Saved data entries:
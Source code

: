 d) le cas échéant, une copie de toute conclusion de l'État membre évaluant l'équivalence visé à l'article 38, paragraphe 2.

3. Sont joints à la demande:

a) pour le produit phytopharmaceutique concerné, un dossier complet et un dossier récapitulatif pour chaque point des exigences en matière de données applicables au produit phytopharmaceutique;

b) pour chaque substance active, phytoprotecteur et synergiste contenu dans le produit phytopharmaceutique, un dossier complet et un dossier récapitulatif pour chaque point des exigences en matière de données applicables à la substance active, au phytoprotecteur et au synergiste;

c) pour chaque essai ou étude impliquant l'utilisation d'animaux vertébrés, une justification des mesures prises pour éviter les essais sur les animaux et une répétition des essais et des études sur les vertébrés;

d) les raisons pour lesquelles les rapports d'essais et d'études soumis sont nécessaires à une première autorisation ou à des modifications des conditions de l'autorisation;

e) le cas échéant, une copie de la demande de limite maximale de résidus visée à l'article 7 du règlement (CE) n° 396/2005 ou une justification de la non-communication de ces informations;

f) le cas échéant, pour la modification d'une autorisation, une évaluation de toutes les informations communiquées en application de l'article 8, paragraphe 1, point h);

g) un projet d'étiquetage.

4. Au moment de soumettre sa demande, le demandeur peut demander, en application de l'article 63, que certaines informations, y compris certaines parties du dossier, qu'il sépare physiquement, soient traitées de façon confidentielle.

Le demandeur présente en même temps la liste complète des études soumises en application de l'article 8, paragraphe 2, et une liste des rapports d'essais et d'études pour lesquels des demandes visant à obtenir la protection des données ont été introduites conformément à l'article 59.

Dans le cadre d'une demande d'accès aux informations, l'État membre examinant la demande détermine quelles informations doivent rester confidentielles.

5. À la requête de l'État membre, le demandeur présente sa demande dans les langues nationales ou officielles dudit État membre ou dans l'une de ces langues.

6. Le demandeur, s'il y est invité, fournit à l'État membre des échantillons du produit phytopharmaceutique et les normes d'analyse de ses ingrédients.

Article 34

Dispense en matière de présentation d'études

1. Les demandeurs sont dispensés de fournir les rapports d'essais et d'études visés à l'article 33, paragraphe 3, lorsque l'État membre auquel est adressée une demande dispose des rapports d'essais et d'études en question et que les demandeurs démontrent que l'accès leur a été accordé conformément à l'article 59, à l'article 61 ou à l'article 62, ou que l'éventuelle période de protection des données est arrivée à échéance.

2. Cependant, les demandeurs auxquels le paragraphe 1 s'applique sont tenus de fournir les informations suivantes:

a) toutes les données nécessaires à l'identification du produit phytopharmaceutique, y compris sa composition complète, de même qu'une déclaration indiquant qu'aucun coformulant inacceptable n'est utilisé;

Exercise requirements: Output the records once more, exactly as they stand.

Response for this exercise:
Source code

: d) le cas échéant, une copie de toute conclusion de l'État membre évaluant l'équivalence visé à l'article 38, paragraphe 2.

3. Sont joints à la demande:

a) pour le produit phytopharmaceutique concerné, un dossier complet et un dossier récapitulatif pour chaque point des exigences en matière de données applicables au produit phytopharmaceutique;

b) pour chaque substance active, phytoprotecteur et synergiste contenu dans le produit phytopharmaceutique, un dossier complet et un dossier récapitulatif pour chaque point des exigences en matière de données applicables à la substance active, au phytoprotecteur et au synergiste;

c) pour chaque essai ou étude impliquant l'utilisation d'animaux vertébrés, une justification des mesures prises pour éviter les essais sur les animaux et une répétition des essais et des études sur les vertébrés;

d) les raisons pour lesquelles les rapports d'essais et d'études soumis sont nécessaires à une première autorisation ou à des modifications des conditions de l'autorisation;

e) le cas échéant, une copie de la demande de limite maximale de résidus visée à l'article 7 du règlement (CE) n° 396/2005 ou une justification de la non-communication de ces informations;

f) le cas échéant, pour la modification d'une autorisation, une évaluation de toutes les informations communiquées en application de l'article 8, paragraphe 1, point h);

g) un projet d'étiquetage.

4. Au moment de soumettre sa demande, le demandeur peut demander, en application de l'article 63, que certaines informations, y compris certaines parties du dossier, qu'il sépare physiquement, soient traitées de façon confidentielle.

Le demandeur présente en même temps la liste complète des études soumises en application de l'article 8, paragraphe 2, et une liste des rapports d'essais et d'études pour lesquels des demandes visant à obtenir la protection des données ont été introduites conformément à l'article 59.

Dans le cadre d'une demande d'accès aux informations, l'État membre examinant la demande détermine quelles informations doivent rester confidentielles.

5. À la requête de l'État membre, le demandeur présente sa demande dans les langues nationales ou officielles dudit État membre ou dans l'une de ces langues.

6. Le demandeur, s'il y est invité, fournit à l'État membre des échantillons du produit phytopharmaceutique et les normes d'analyse de ses ingrédients.

Article 34

Dispense en matière de présentation d'études

1. Les demandeurs sont dispensés de fournir les rapports d'essais et d'études visés à l'article 33, paragraphe 3, lorsque l'État membre auquel est adressée une demande dispose des rapports d'essais et d'études en question et que les demandeurs démontrent que l'accès leur a été accordé conformément à l'article 59, à l'article 61 ou à l'article 62, ou que l'éventuelle période de protection des données est arrivée à échéance.

2. Cependant, les demandeurs auxquels le paragraphe 1 s'applique sont tenus de fournir les informations suivantes:

a) toutes les données nécessaires à l'identification du produit phytopharmaceutique, y compris sa composition complète, de même qu'une déclaration indiquant qu'aucun coformulant inacceptable n'est utilisé;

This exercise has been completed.